▶ Exercise prompt: Copy nothing but the text: repeat each entry exactly and drop the images.

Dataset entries
___
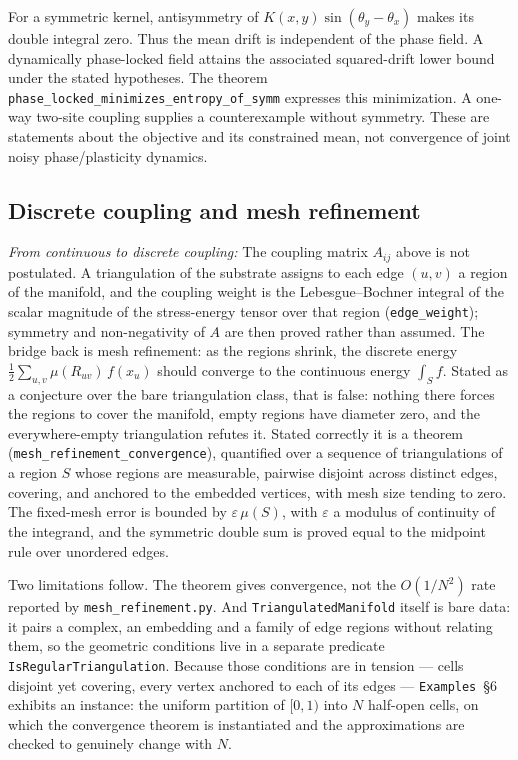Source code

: \documentclass{article}
\begin{document}
For a symmetric kernel, antisymmetry of $K(x,y)\sin(\theta_y-\theta_x)$ makes its double integral zero. Thus the mean drift is independent of the phase field. A dynamically phase-locked field attains the associated squared-drift lower bound under the stated hypotheses. The theorem \nolinkurl{phase_locked_minimizes_entropy_of_symm} expresses this minimization. A one-way two-site coupling supplies a counterexample without symmetry. These are statements about the objective and its constrained mean, not convergence of joint noisy phase/plasticity dynamics.

\subsection{Discrete coupling and mesh refinement}

\textit{From continuous to discrete coupling:} The coupling matrix $A_{ij}$ above is not postulated. A triangulation of the substrate assigns to each edge $(u,v)$ a region of the manifold, and the coupling weight is the Lebesgue--Bochner integral of the scalar magnitude of the stress-energy tensor over that region (\nolinkurl{edge_weight}); symmetry and non-negativity of $A$ are then proved rather than assumed. The bridge back is mesh refinement: as the regions shrink, the discrete energy $\tfrac12\sum_{u,v} \mu(R_{uv})\,f(x_u)$ should converge to the continuous energy $\int_S f$. Stated as a conjecture over the bare triangulation class, that is false: nothing there forces the regions to cover the manifold, empty regions have diameter zero, and the everywhere-empty triangulation refutes it. Stated correctly it is a theorem (\nolinkurl{mesh_refinement_convergence}), quantified over a sequence of triangulations of a region $S$ whose regions are measurable, pairwise disjoint across distinct edges, covering, and anchored to the embedded vertices, with mesh size tending to zero. The fixed-mesh error is bounded by $\varepsilon\,\mu(S)$, with $\varepsilon$ a modulus of continuity of the integrand, and the symmetric double sum is proved equal to the midpoint rule over unordered edges.

Two limitations follow. The theorem gives convergence, not the $O(1/N^2)$ rate reported by \nolinkurl{mesh_refinement.py}. And \texttt{TriangulatedManifold} itself is bare data: it pairs a complex, an embedding and a family of edge regions without relating them, so the geometric conditions live in a separate predicate \texttt{IsRegularTriangulation}. Because those conditions are in tension --- cells disjoint yet covering, every vertex anchored to each of its edges --- \texttt{Examples}~\S6 exhibits an instance: the uniform partition of $[0,1)$ into $N$ half-open cells, on which the convergence theorem is instantiated and the approximations are checked to genuinely change with $N$.
\end{document}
___
▶ Response:
Source code

: \documentclass{article}
\begin{document}
For a symmetric kernel, antisymmetry of $K(x,y)\sin(\theta_y-\theta_x)$ makes its double integral zero. Thus the mean drift is independent of the phase field. A dynamically phase-locked field attains the associated squared-drift lower bound under the stated hypotheses. The theorem \nolinkurl{phase_locked_minimizes_entropy_of_symm} expresses this minimization. A one-way two-site coupling supplies a counterexample without symmetry. These are statements about the objective and its constrained mean, not convergence of joint noisy phase/plasticity dynamics.

\subsection{Discrete coupling and mesh refinement}

\textit{From continuous to discrete coupling:} The coupling matrix $A_{ij}$ above is not postulated. A triangulation of the substrate assigns to each edge $(u,v)$ a region of the manifold, and the coupling weight is the Lebesgue--Bochner integral of the scalar magnitude of the stress-energy tensor over that region (\nolinkurl{edge_weight}); symmetry and non-negativity of $A$ are then proved rather than assumed. The bridge back is mesh refinement: as the regions shrink, the discrete energy $\tfrac12\sum_{u,v} \mu(R_{uv})\,f(x_u)$ should converge to the continuous energy $\int_S f$. Stated as a conjecture over the bare triangulation class, that is false: nothing there forces the regions to cover the manifold, empty regions have diameter zero, and the everywhere-empty triangulation refutes it. Stated correctly it is a theorem (\nolinkurl{mesh_refinement_convergence}), quantified over a sequence of triangulations of a region $S$ whose regions are measurable, pairwise disjoint across distinct edges, covering, and anchored to the embedded vertices, with mesh size tending to zero. The fixed-mesh error is bounded by $\varepsilon\,\mu(S)$, with $\varepsilon$ a modulus of continuity of the integrand, and the symmetric double sum is proved equal to the midpoint rule over unordered edges.

Two limitations follow. The theorem gives convergence, not the $O(1/N^2)$ rate reported by \nolinkurl{mesh_refinement.py}. And \texttt{TriangulatedManifold} itself is bare data: it pairs a complex, an embedding and a family of edge regions without relating them, so the geometric conditions live in a separate predicate \texttt{IsRegularTriangulation}. Because those conditions are in tension --- cells disjoint yet covering, every vertex anchored to each of its edges --- \texttt{Examples}~\S6 exhibits an instance: the uniform partition of $[0,1)$ into $N$ half-open cells, on which the convergence theorem is instantiated and the approximations are checked to genuinely change with $N$.
\end{document}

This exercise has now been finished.